Start of Block

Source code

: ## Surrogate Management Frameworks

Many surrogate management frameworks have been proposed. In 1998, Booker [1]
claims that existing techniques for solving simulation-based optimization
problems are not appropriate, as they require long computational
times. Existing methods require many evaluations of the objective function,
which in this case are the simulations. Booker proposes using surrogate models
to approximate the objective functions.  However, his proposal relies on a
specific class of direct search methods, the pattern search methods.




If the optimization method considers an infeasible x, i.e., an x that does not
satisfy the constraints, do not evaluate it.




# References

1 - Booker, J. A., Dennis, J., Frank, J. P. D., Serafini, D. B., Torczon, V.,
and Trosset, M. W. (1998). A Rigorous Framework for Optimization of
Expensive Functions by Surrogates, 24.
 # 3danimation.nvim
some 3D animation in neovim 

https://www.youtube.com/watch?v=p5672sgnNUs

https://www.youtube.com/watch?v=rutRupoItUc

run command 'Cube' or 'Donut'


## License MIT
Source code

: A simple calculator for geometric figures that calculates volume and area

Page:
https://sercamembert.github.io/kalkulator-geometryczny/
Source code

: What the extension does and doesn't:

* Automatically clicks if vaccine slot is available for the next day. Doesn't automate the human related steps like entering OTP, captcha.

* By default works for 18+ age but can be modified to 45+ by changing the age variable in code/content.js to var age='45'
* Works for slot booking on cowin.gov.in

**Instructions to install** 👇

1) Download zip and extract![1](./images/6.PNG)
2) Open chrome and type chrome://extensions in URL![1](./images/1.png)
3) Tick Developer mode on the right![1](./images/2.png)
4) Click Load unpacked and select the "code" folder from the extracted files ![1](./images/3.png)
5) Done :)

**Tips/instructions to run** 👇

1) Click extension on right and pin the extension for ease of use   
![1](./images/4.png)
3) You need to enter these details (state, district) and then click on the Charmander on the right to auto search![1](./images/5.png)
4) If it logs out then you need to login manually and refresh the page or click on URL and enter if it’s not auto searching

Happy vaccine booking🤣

End of Block

Send back exactly, with nothing added, the lines from the first line of the material above through the line holding "which in this"; both ends are included.

Source code

: ## Surrogate Management Frameworks

Many surrogate management frameworks have been proposed. In 1998, Booker [1]
claims that existing techniques for solving simulation-based optimization
problems are not appropriate, as they require long computational
times. Existing methods require many evaluations of the objective function,
which in this case are the simulations. Booker proposes using surrogate models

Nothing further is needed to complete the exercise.